Instructions for the task ▸ Copy every record exactly, and keep the pictures out.

• • • • •

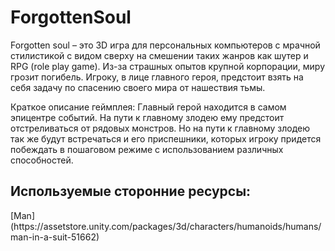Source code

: <h1> ForgottenSoul </h1>

Forgotten soul – это 3D игра для персональных компьютеров с мрачной стилистикой с видом сверху на смешении таких жанров как шутер и RPG (role play game). Из-за страшных опытов крупной корпорации, миру грозит погибель. Игроку, в лице главного героя, предстоит взять на себя задачу по спасению своего мира от нашествия тьмы.

Краткое описание геймплея:
Главный герой находится в самом эпицентре событий. На пути к главному злодею ему предстоит отстреливаться от рядовых монстров. Но на пути к главному злодею так же будут встречаться и его приспешники, которых игроку придется побеждать в пошаговом режиме с использованием различных способностей.



<h2>Используемые сторонние ресурсы:</h2>
[Man](https://assetstore.unity.com/packages/3d/characters/humanoids/humans/man-in-a-suit-51662)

• • • • •

Expected output ▸
Source code

: <h1> ForgottenSoul </h1>

Forgotten soul – это 3D игра для персональных компьютеров с мрачной стилистикой с видом сверху на смешении таких жанров как шутер и RPG (role play game). Из-за страшных опытов крупной корпорации, миру грозит погибель. Игроку, в лице главного героя, предстоит взять на себя задачу по спасению своего мира от нашествия тьмы.

Краткое описание геймплея:
Главный герой находится в самом эпицентре событий. На пути к главному злодею ему предстоит отстреливаться от рядовых монстров. Но на пути к главному злодею так же будут встречаться и его приспешники, которых игроку придется побеждать в пошаговом режиме с использованием различных способностей.



<h2>Используемые сторонние ресурсы:</h2>
[Man](https://assetstore.unity.com/packages/3d/characters/humanoids/humans/man-in-a-suit-51662)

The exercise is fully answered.